Spatially resolved photochemistry impacts emissions estimates in fresh wildfire plumes
Document Type: Journal Article
Author(s): Brett B. Palm; Qiaoyun Peng; Samuel R. Hall; Kirk Ullmann; Teresa L. Campos; Andrew J. Weinheimer; Denise D. Montzka; Geoffrey S. Tyndall; Wade Permar; Lu Hu; Frank Flocke; Emily V. Fischer; Joel A. Thornton
Publication Year: 2021

Cataloging Information

Keyword(s):
  • air quality
  • biomass burning
  • chemistry
  • fire plume evolution
  • hydroxyl radical
  • O3 - ozone
  • plume
  • wildfire
Record Maintained By:
Record Last Modified: November 22, 2021
FRAMES Record Number: 64771

Description

Wildfire emissions affect downwind air quality and human health. Predictions of these impacts using models are limited by uncertainties in emissions and chemical evolution of smoke plumes. Using high-time-resolution aircraft measurements, we illustrate spatial variations that can exist within a plume due to differences in the photochemical environment. Horizontal and vertical crosswind gradients of dilution-corrected mixing ratios were observed in midday plumes for reactive compounds and their oxidation products, such as nitrous acid, catechol, and ozone, likely due to faster photochemistry in optically-thinner plume edges relative to darker plume cores. Gradients in plumes emitted close to sunset are characterized by titration of O3 in the plume and reduced or no gradient formation. We show how crosswind gradients can lead to underestimated emission ratios for reactive compounds and overestimated emission ratios for oxidation products.
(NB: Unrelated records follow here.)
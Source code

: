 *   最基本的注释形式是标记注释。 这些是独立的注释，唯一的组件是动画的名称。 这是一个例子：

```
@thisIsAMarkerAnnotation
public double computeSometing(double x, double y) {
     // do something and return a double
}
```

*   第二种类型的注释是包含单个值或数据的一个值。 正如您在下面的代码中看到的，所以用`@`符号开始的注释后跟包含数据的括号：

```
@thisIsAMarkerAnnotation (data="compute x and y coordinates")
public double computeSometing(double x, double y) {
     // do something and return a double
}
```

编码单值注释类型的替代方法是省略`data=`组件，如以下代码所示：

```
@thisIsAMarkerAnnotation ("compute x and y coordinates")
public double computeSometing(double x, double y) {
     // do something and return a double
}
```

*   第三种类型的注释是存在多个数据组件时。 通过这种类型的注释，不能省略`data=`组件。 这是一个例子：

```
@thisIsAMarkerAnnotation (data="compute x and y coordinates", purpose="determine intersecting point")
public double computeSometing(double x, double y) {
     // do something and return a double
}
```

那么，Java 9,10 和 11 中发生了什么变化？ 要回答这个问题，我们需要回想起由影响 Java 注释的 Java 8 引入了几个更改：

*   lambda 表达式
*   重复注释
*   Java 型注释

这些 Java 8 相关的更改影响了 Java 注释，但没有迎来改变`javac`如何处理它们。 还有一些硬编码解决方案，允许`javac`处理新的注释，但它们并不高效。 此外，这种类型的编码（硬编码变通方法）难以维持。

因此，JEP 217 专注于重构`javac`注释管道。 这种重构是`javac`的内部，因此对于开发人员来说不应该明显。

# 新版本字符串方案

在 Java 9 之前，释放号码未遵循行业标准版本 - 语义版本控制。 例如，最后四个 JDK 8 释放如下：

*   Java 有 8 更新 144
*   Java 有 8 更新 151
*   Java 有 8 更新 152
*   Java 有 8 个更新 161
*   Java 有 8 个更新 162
These observations will lead to improved predictions of wildfire emissions, evolution, and impacts across daytime and nighttime.

Online Link(s):
Citation:
Palm, Brett B.; Peng, Qiaoyun; Hall, Samuel R.; Ullmann, Kirk; Campos, Teresa L.; Weinheimer, Andrew; Montzka, Deedee; Tyndall, Geoffrey; Permar, Wade; Hu, Lu; Flocke, Frank; Fischer, Emily V.; Thornton, Joel A. 2021. Spatially resolved photochemistry impacts emissions estimates in fresh wildfire plumes. Geophysical Research Letters online early.